Another passage from Hershkovitz's field notes has special resonance for our conservation work today—one in which he describes the process of collecting a jaguar.

It's pretty hard for an Amazonian conservationist to read, given how close jaguars are to our hearts, and knowing that they’ve been driven out of most of their range over the last several decades. But it’s important to remember that this particular cat is invaluable for science.

The jaguar specimen here at the museum has already contributed to dozens of studies and will contribute to dozens more in years to come. And now it’s contributing to the conservation of the forests it came from—another example of how having access to one of the world’s great natural history museums, with colleagues down the hall who are actively curating specimens from these places, gives our team an edge when it comes to protecting forests.

Yes, it felt a little somber the day we opened the specimen box downstairs in the mammal collections. But it felt a lot less somber once I saw what our mammalogists brought back from the rapid inventory.

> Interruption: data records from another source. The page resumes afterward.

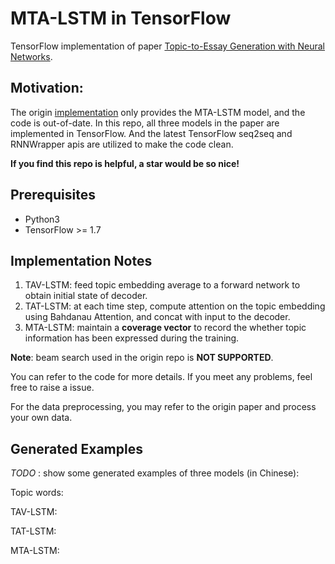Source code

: # MTA-LSTM in TensorFlow

TensorFlow implementation of paper [Topic-to-Essay Generation with Neural Networks](http://ir.hit.edu.cn/~xcfeng/xiaocheng%20Feng's%20Homepage_files/final-topic-essay-generation.pdf).

## Motivation: 

The origin [implementation](https://github.com/hit-computer/MTA-LSTM) only provides the MTA-LSTM model, and the code is out-of-date.
In this repo, all three models in the paper are implemented in TensorFlow. And the latest TensorFlow seq2seq and RNNWrapper apis are utilized to make the code clean. 

**If you find this repo is helpful, a star would be so nice!**

## Prerequisites
- Python3
- TensorFlow >= 1.7

## Implementation Notes
1. TAV-LSTM: feed topic embedding average to a forward network to obtain initial state of decoder.
2. TAT-LSTM: at each time step, compute attention on the topic embedding using Bahdanau Attention, and concat with input to the decoder.
3. MTA-LSTM: maintain a **coverage vector** to record the whether topic information has been expressed during the training.

**Note**: beam search used in the origin repo is **NOT SUPPORTED**.

You can refer to the code for more details. If you meet any problems, feel free to raise a issue. 

For the data preprocessing, you may refer to the origin paper and process your own data.
 


## Generated Examples
*TODO* : show some generated examples of three models (in Chinese):

Topic words:
 
TAV-LSTM:

TAT-LSTM:

MTA-LSTM:
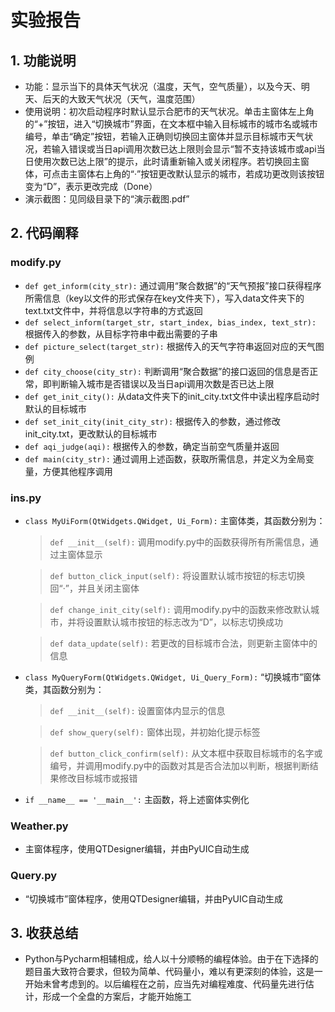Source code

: # 实验报告
## 1. 功能说明
* 功能：显示当下的具体天气状况（温度，天气，空气质量），以及今天、明天、后天的大致天气状况（天气，温度范围）
* 使用说明：初次启动程序时默认显示合肥市的天气状况。单击主窗体左上角的“+”按钮，进入“切换城市”界面，在文本框中输入目标城市的城市名或城市编号，单击“确定”按钮，若输入正确则切换回主窗体并显示目标城市天气状况，若输入错误或当日api调用次数已达上限则会显示“暂不支持该城市或api当日使用次数已达上限”的提示，此时请重新输入或关闭程序。若切换回主窗体，可点击主窗体右上角的“·”按钮更改默认显示的城市，若成功更改则该按钮变为“D”，表示更改完成（Done）
* 演示截图：见同级目录下的“演示截图.pdf”
## 2. 代码阐释
### modify.py
* `def get_inform(city_str):` 通过调用“聚合数据”的“天气预报”接口获得程序所需信息（key以文件的形式保存在key文件夹下），写入data文件夹下的text.txt文件中，并将信息以字符串的方式返回
* `def select_inform(target_str, start_index, bias_index, text_str):` 根据传入的参数，从目标字符串中截出需要的子串
* `def picture_select(target_str):` 根据传入的天气字符串返回对应的天气图例
* `def city_choose(city_str):` 判断调用“聚合数据”的接口返回的信息是否正常，即判断输入城市是否错误以及当日api调用次数是否已达上限
* `def get_init_city():` 从data文件夹下的init_city.txt文件中读出程序启动时默认的目标城市
* `def set_init_city(init_city_str):` 根据传入的参数，通过修改init_city.txt，更改默认的目标城市
* `def aqi_judge(aqi):` 根据传入的参数，确定当前空气质量并返回
* `def main(city_str):` 通过调用上述函数，获取所需信息，并定义为全局变量，方便其他程序调用
### ins.py
* `class MyUiForm(QtWidgets.QWidget, Ui_Form):` 主窗体类，其函数分别为：
    > `def __init__(self):` 调用modify.py中的函数获得所有所需信息，通过主窗体显示
    
    > `def button_click_input(self):` 将设置默认城市按钮的标志切换回“·”，并且关闭主窗体
    
    > `def change_init_city(self):` 调用modify.py中的函数来修改默认城市，并将设置默认城市按钮的标志改为“D”，以标志切换成功
    
    > `def data_update(self):` 若更改的目标城市合法，则更新主窗体中的信息
* `class MyQueryForm(QtWidgets.QWidget, Ui_Query_Form):` “切换城市”窗体类，其函数分别为：
    > `def __init__(self):` 设置窗体内显示的信息
    
    > `def show_query(self):` 窗体出现，并初始化提示标签
    
    > `def button_click_confirm(self):` 从文本框中获取目标城市的名字或编号，并调用modify.py中的函数对其是否合法加以判断，根据判断结果修改目标城市或报错
* `if __name__ == '__main__':` 主函数，将上述窗体实例化
### Weather.py
* 主窗体程序，使用QTDesigner编辑，并由PyUIC自动生成
### Query.py
* “切换城市”窗体程序，使用QTDesigner编辑，并由PyUIC自动生成
## 3. 收获总结
* Python与Pycharm相辅相成，给人以十分顺畅的编程体验。由于在下选择的题目虽大致符合要求，但较为简单、代码量小，难以有更深刻的体验，这是一开始未曾考虑到的。以后编程在之前，应当先对编程难度、代码量先进行估计，形成一个全盘的方案后，才能开始施工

After setting up camera traps at some of the campsites, our three Colombian mammal experts—Hershkovitz’s academic grandchildren, so to speak—captured nine photos of jaguars, including one on the prowl shortly after midnight.

Those camera trap photos also show a lot of jaguar prey like peccaries, deer, and tapirs. The data go a long way towards answering one of the biggest questions we had about this region of Colombia, which is how the animal populations had fared during decades of guerrilla control. It turns out that the rebel commanders restricted hunting pretty effectively during their tenure, and as a result, populations of large mammals are still healthy—including many descendants of Hershkovitz’s cat.

That tells us something crucial: that the Bajo Caguán-Caquetá region is well-suited for the role that we and our Colombian partners envision, as a conservation corridor linking the national parks to the east and west. Keeping these forests wild will ensure that animals like the beast in this camera trap photo—and its grandchildren, and their grandchildren, and our own grandchildren—will patrol Caquetá for centuries to come.

Keep an eye out for more stories from team members about the expedition, for a glimpse of what it’s like to work on an inventory in this especially beautiful corner of the planet. We'll share how our work is connected to other projects in Colombia and the museum, and what conservation impacts we’re actively working to achieve for the forests, rivers, and people of the Bajo Caguán-Caquetá region.


Nigel Pitman
Mellon Senior Conservation Ecologist

Nigel is an ecologist and conservationist with a special interest in South American forests. His research focuses on Amazonian tree ecology, but he has also worked on the endemic floras of Ecuador and Peru, long-term trends in Amazonian animal abundances, and extinction risks in South American plants. He has been working with the Museum's rapid inventory team since 2001 and has taken part in six inventories in Ecuador and Peru. He currently coordinates the conservation tools program in the Museum's Keller Science Action Center.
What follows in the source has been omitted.